What needs to be done:
Report every line of the listing below in which the string "registers" occurs.

================================

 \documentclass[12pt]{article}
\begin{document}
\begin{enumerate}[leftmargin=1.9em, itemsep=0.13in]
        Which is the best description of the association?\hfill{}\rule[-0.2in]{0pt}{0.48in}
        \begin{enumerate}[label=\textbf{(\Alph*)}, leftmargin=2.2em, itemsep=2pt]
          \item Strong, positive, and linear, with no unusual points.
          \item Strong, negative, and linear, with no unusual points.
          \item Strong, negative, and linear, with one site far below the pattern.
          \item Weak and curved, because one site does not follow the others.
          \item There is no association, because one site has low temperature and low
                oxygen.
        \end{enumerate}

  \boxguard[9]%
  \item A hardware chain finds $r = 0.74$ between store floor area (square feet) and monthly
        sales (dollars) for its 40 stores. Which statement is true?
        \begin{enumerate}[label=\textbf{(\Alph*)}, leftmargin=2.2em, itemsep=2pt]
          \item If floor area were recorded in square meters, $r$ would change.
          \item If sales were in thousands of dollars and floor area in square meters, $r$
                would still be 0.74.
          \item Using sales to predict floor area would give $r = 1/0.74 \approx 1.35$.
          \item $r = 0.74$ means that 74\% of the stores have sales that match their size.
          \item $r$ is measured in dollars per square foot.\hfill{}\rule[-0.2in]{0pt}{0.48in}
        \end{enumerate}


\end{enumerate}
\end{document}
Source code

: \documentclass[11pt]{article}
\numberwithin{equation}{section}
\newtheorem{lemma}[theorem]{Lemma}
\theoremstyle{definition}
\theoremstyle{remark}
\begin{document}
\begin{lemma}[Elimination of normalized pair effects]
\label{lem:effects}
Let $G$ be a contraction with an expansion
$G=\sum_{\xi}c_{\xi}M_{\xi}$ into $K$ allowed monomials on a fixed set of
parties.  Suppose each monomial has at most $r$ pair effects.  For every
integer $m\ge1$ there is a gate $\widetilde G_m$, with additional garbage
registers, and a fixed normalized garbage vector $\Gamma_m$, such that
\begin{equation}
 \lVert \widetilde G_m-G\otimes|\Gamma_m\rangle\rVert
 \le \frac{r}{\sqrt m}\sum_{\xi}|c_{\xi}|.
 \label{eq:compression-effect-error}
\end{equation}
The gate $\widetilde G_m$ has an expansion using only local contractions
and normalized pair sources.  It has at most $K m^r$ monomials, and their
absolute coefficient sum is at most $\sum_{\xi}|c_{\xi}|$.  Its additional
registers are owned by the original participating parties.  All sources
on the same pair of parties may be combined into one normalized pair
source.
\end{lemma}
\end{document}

================================

Reply:
registers, and a fixed normalized garbage vector $\Gamma_m$, such that
registers are owned by the original participating parties.  All sources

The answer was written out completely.